Hey HaMm3r, I live in Ponte Vedra Beach. I believe I saw you fishing the shad run three or four weeks ago. I fish a lot with Chicago from NE FL Custom Gheenoe Site.
Scott


----------



## Shiloh (Mar 12, 2014)

> Black Clouser...can we get more pics of your stripping basket?? Looks good and want to do one myself!!


tgaud11, Cool, slice hose down the center, gorilla glue to top of bucket. Before you attach the base drill six small holes spread out in bottom and insert the heavy duty zip ties through the holes sticking straight up. Don't forget to put stickers on  Here's some pics:
Scott


----------



## HaMm3r (Dec 11, 2006)

> > Gotta love them Gheenoes.   You from Palm Coast or just visiting?
> 
> 
> Hey HaMm3r, I live in Ponte Vedra Beach. I believe I saw you fishing the shad run three or four weeks ago. I fish a lot with Chicago from NE FL Custom Gheenoe Site.
> Scott


Oh yeah...now I recognize the boat! I just recognized the Bing's Landing ramp, since those were my home waters for a lot of years. Nice red btw.


----------



## Barbs_deep (Jul 4, 2010)

Thats a nice bucket. Problem is finding a trash can like that to make one.. believe it or not they are hard to find. Lots of fancy trash cans on the market these days…. lol


----------



## Shiloh (Mar 12, 2014)

> Thats a nice bucket. Problem is finding a trash can like that to make one.. believe it or not they are hard to find. Lots of fancy trash cans on the market these days…. lol


My can was a swingtop and it measures roughly 21 in High by 14 in Wide. The closest I could find on the internet was a White Sterilite 10 1/2 gallon swingtop wastebasket that measures 27 3/4 H by 14 1/8W. I do believe this would work fine maybe even better .
Scott


----------



## Shadowcast (Feb 26, 2008)

Patriots fan.... can't go wrong there!!!


----------



## mikeregas (Mar 15, 2013)

> > Cool boat.
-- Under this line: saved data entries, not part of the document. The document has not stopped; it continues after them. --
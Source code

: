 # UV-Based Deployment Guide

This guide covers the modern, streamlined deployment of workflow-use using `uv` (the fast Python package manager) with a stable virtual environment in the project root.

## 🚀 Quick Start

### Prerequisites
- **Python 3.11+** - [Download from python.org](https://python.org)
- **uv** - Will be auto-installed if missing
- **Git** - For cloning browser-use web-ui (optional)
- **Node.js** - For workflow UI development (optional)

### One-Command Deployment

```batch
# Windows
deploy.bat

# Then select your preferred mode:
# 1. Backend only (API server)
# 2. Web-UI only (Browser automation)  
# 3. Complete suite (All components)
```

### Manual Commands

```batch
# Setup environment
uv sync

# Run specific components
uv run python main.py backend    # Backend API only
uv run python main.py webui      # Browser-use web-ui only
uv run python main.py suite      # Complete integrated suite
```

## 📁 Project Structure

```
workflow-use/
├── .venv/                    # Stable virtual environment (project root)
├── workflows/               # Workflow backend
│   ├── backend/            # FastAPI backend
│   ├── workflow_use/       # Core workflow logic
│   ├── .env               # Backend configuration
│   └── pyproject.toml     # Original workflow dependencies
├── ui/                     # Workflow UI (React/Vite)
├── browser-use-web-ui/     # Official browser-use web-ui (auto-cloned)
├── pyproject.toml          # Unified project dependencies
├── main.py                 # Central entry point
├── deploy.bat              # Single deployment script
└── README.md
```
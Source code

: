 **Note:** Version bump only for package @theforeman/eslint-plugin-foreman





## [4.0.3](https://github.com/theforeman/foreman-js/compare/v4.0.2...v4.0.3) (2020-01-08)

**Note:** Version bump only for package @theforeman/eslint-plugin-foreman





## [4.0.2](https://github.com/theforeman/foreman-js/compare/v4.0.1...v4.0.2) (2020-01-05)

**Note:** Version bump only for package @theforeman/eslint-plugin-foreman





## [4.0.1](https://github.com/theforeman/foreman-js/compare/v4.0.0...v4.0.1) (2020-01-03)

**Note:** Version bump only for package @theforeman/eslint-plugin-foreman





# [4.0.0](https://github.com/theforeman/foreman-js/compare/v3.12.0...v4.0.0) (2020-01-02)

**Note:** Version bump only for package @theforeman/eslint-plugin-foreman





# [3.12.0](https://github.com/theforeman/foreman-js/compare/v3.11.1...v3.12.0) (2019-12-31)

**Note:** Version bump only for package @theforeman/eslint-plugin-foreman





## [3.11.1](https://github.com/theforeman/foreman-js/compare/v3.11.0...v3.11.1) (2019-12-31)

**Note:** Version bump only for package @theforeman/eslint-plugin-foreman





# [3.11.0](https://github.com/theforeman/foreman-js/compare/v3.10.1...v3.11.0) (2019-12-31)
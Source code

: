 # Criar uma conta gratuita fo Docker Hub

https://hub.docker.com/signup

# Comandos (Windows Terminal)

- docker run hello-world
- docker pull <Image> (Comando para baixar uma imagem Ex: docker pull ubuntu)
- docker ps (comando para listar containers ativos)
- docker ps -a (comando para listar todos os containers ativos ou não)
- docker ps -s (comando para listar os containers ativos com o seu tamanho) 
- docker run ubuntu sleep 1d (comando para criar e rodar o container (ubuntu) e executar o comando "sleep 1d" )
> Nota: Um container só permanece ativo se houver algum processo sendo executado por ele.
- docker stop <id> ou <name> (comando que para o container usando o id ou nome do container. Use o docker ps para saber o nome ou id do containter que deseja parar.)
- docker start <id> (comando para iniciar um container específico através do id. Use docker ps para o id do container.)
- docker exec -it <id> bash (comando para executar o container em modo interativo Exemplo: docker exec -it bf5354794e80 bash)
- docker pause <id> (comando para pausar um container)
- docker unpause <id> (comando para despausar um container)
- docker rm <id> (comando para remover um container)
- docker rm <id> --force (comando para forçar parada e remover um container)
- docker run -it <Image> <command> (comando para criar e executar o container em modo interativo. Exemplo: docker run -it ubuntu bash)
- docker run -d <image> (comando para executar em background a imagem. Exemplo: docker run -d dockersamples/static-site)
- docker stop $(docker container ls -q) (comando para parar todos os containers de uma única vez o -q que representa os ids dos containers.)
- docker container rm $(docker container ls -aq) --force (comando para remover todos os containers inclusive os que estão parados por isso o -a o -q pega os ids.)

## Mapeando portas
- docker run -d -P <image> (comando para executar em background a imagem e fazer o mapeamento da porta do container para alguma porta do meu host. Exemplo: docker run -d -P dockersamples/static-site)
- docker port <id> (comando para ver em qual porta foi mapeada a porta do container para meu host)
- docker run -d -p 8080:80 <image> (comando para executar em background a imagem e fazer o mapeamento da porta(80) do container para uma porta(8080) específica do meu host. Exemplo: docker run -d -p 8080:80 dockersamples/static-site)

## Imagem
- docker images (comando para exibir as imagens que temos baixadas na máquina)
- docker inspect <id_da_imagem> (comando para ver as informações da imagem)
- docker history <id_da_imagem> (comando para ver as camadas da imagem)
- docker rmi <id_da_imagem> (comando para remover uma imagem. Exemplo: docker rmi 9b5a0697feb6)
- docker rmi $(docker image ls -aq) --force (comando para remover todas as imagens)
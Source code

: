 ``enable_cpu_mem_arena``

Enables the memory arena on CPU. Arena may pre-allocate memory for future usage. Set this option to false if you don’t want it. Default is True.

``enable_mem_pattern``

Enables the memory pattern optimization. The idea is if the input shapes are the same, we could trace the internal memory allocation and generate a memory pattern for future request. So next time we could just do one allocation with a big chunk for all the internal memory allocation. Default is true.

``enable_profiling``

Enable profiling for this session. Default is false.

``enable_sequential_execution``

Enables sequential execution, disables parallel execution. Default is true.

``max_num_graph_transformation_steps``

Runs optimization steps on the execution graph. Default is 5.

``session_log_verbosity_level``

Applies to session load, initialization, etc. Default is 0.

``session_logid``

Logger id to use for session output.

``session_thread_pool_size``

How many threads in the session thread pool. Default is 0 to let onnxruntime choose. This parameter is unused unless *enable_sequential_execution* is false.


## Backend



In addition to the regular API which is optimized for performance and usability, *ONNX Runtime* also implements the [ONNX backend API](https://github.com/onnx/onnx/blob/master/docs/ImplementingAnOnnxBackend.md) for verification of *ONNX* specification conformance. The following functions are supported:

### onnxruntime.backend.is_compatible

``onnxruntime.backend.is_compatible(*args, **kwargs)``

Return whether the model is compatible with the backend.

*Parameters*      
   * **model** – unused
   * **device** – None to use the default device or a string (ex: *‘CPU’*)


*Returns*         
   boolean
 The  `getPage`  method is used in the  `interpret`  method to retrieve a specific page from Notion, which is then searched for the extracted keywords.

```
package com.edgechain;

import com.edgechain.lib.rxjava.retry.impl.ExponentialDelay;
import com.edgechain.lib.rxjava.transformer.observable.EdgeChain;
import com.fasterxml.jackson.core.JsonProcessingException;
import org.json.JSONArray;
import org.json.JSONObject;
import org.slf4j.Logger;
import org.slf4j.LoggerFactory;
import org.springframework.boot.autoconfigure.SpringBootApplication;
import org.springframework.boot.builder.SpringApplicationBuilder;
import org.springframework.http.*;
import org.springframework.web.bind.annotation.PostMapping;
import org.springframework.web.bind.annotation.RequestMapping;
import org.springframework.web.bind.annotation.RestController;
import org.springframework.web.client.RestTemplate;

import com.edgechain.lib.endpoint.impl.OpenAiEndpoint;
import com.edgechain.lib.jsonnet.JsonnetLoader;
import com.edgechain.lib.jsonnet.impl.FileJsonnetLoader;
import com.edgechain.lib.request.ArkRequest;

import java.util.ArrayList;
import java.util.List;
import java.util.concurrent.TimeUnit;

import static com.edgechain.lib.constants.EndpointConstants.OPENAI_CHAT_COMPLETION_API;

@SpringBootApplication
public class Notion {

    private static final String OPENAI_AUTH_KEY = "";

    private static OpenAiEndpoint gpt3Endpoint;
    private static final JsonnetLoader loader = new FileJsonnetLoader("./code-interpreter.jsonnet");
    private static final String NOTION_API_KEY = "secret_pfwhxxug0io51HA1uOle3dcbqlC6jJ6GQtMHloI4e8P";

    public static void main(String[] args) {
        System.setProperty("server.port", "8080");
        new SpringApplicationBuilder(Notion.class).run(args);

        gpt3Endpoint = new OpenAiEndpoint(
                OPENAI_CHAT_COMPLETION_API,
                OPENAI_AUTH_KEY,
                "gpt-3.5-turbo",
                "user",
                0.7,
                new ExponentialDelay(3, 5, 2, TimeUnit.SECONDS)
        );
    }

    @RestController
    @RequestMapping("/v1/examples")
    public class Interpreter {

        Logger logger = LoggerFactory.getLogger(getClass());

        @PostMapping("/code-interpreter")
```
Talk to me about that stripping bucket.
> 
> 
> ItsnotLupos, striping bucket is for line management while fly fishing, especially helpful on windy days, you simply strip yur line into the bucket and when you cast line comes out nice and easy, also allows you to leave line striped in bucket with rod while going to next spot. They go for over $150. I made mine with a trash container from Bed & Bath, a section of black hose, a piece of black cutting board I cut round for base and 9 zip  ties sticking up from the bottom used as "line fingers". It also has my collection of Stickers on it .
> Scott


Is the cutting board heavy enough to keep the basket from tipping in the wind or running? I am thinking about making a mat, but not sure which rout I want to take.

Sick boat too!!!
Thanks!


----------



## permitchaser (Aug 26, 2013)

> > Cool boat. Talk to me about that stripping bucket.
> 
> 
> ItsnotLupos, striping bucket is for line management while fly fishing, especially helpful on windy days, you simply strip yur line into the bucket and when you cast line comes out nice and easy, also allows you to leave line striped in bucket with rod while going to next spot. They go for over $150. I made mine with a trash container from Bed & Bath, a section of black hose, a piece of black cutting board I cut round for base and 9 zip  ties sticking up from the bottom used as "line fingers". It also has my collection of Stickers on it .
> Scott


Could you show us a picture of the stripping basket...were kind of visual guys


----------



## Gramps (Nov 1, 2007)

Dude, it's half way down on the first page!


----------



## BayStYat (Sep 12, 2012)

Nice bucket and boat

here is my home made version


----------



## Shiloh (Mar 12, 2014)

> > > Cool boat. Talk to me about that stripping bucket.
> >
> >
> > ItsnotLupos, striping bucket is for line management while fly fishing, especially helpful on windy days, you simply strip yur line into the bucket and when you cast line comes out nice and easy, also allows you to leave line striped in bucket with rod while going to next spot. They go for over $150. I made mine with a trash container from Bed & Bath, a section of black hose, a piece of black cutting board I cut round for base and 9 zip  ties sticking up from the bottom used as "line fingers". It also has my collection of Stickers on it .
> ...


The board acts as a base, won't tip over in the wind. When I'm running the Merc I secure it with a bungee. Often if I'm just going short distance to another spot I will leave the rod and striped line in the bucket. I also have a mat that I made with a rubber bath mat and zip ties.
Scott


----------



## noeettica (Sep 23, 2007)

Nice Boat but How do you Qualify it as "Rare "


----------



## HaMm3r (Dec 11, 2006)

> Nice Boat but  How do you Qualify it as "Rare "


From dictionary.com...


> 4. unusually great: _a rare display of courage_.
> 5. unusually excellent; admirable; fine: _She showed rare tact in inviting them_.
> 6. cooked just slightly: _He likes his steak rare_.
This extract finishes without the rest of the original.